In politica estera spicca l’allontanamento dagli USA, che si sostanzia con l’adesione al Mercosur (accordo commerciale con l’Argentina e altri paesi del subcontinente), a discapito dell’ALCA (voluto dagli Stati Uniti). Inoltre, il primo partner commerciale diventa la Cina e non più gli Usa, come era stato fino ad allora.
Lula è stato poi rieletto nel 2006, proseguendo ed approfondendo tali politiche.
Alle elezioni del 2010, non potendo ripresentarsi Lula, il PT ha candidato Dilma Roussef, voluta dallo stesso Lula, la quale ha proseguito le stesse politiche del suo predecessore ed è stata poi rieletta nel 2014.
Purtroppo, però, durante il periodo-Roussef l’economia brasiliana, dopo la fase florida degli anni precedenti, è entrata in crisi, risentendo della congiuntura internazionale. Ciò ha di sicuro contribuito ad un annacquamento del consenso sociale verso il PT e soprattutto verso la Roussef.
Gli ambienti conservatori, rendendosi conto che non sarebbe stato comunque facile ritornare al governo vincendo le elezioni – dato il forte consenso popolare del PT, solo in parte eroso dalla crisi economica – hanno mandato avanti la magistratura, la quale, con l’incriminazione della Roussef, è riuscita a farla dimettere, e, con le accuse a Lula, ha impedito a quest’ultimo di ricandidarsi alle ultime elezioni presidenziali. Si è trattato di fatto di un vero e proprio colpo di Stato giudiziario.

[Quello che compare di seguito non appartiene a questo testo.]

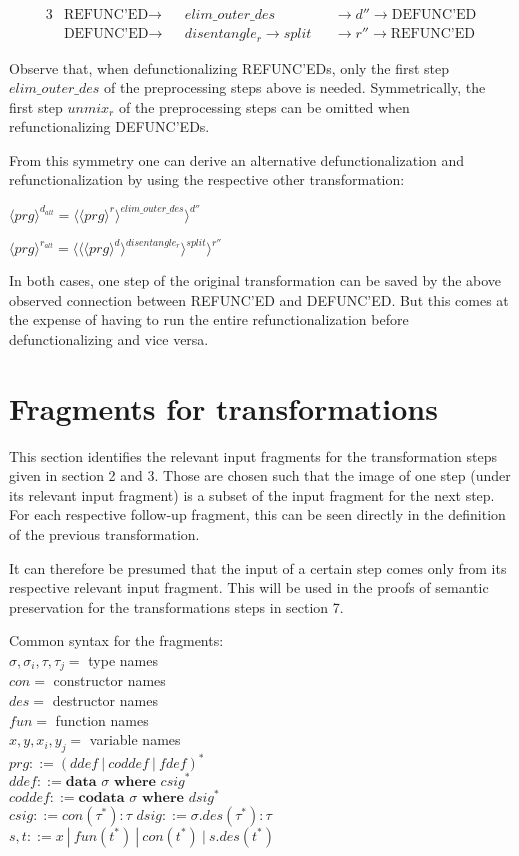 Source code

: \documentclass[11pt]{article} %
\begin{document}
\begin{alignat*}{3}
&\textrm{REFUNC'ED} \rightarrow && elim\_outer\_des &&\rightarrow d'' \rightarrow \textrm{DEFUNC'ED} \\
&\textrm{DEFUNC'ED} \rightarrow && disentangle_r \rightarrow split && \rightarrow r'' \rightarrow \textrm{REFUNC'ED}
\end{alignat*}

Observe that, when defunctionalizing REFUNC'EDs, only the first step $elim\_outer\_des$ of the preprocessing steps above is needed. Symmetrically, the first step $unmix_r$ of the preprocessing steps can be omitted when refunctionalizing DEFUNC'EDs.

From this symmetry one can derive an alternative defunctionalization and refunctionalization by using the respective other transformation:

$\langle prg \rangle^{d_{alt}} = \langle \langle prg \rangle^r \rangle^{elim\_outer\_des} \rangle^{d''}$

$\langle prg \rangle^{r_{alt}} = \langle \langle \langle prg \rangle^d \rangle^{disentangle_r} \rangle^{split} \rangle^{r''}$

In both cases, one step of the original transformation can be saved by the above observed connection between REFUNC'ED and DEFUNC'ED. But this comes at the expense of having to run the entire refunctionalization before defunctionalizing and vice versa.

\section{Fragments for transformations}

This section identifies the relevant input fragments for the transformation steps given in section 2 and 3. Those are chosen such that the image of one step (under its relevant input fragment) is a subset of the input fragment for the next step. For each respective follow-up fragment, this can be seen directly in the definition of the previous transformation.

It can therefore be presumed that the input of a certain step comes only from its respective relevant input fragment. This will be used in the proofs of semantic preservation for the transformations steps in section 7.

Common syntax for the fragments:\\
$\sigma, \sigma_i, \tau, \tau_j = $ type names\\
$con = $ constructor names\\
$des = $ destructor names\\
$fun = $ function names\\
$x, y, x_i, y_j = $ variable names\\
$prg ::= (ddef ~ | ~ coddef ~ | ~  fdef)^*$\\
$ddef ::= \textbf{data } \sigma \textbf{ where } csig^*$\\
$coddef ::= \textbf{codata } \sigma \textbf{ where } dsig^*$\\
$csig ::= con(\tau^*): \tau$
$dsig ::= \sigma.des(\tau^*): \tau$
$s, t ::= x ~ | ~ fun(t^*) ~ | ~ con(t^*) ~ | ~ s.des(t^*)$\\
\end{document}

Da quando è andato al governo Bolsonaro, ovviamente, l’indirizzo della politica brasiliana ha mutato radicalmente segno, passando da quello precedente, di stampo socialdemocratico, ad uno improntato a principi di destra. In modo particolare, ha intrapreso azioni contro i diritti umani delle minoranze etniche. Inoltre, si preannunciano misure liberiste (tagli alle spese sociali, privatizzazioni, tagli alle pensioni, ecc.) da parte del ministro dell’economia Guedes.
In politica estera quest’ultimo governo sta promuovendo un processo di riavvicinamento agli Stati Uniti. Il che si concretizza, ad esempio, nella presa di distanza dal Venezuela bolivariano di Maduro, condannandolo e appoggiando il golpista Guaidò.
Gli sviluppi futuri del Brasile sono incerti e tutti da decifrare. Infatti il paese. tradizionalmente agricolo, negli ultimi decenni ha registrato una massiccia industrializzazione. Inoltre, è anche ricco di risorse minerarie, tra cui il petrolio, scoperto recentemente e oggi fa parte dei paesi del BRICS, avendo come primo partner commerciale, la Cina.
Se le intenzioni del nuovo governo sembrano essere quelle di ricreare un legame politico-economico con gli USA, a danno dei rapporti con la Cina e con il Mercosur, tale percorso, se verrà intrapreso, non sarà né semplice nè senza conseguenze economiche e politiche.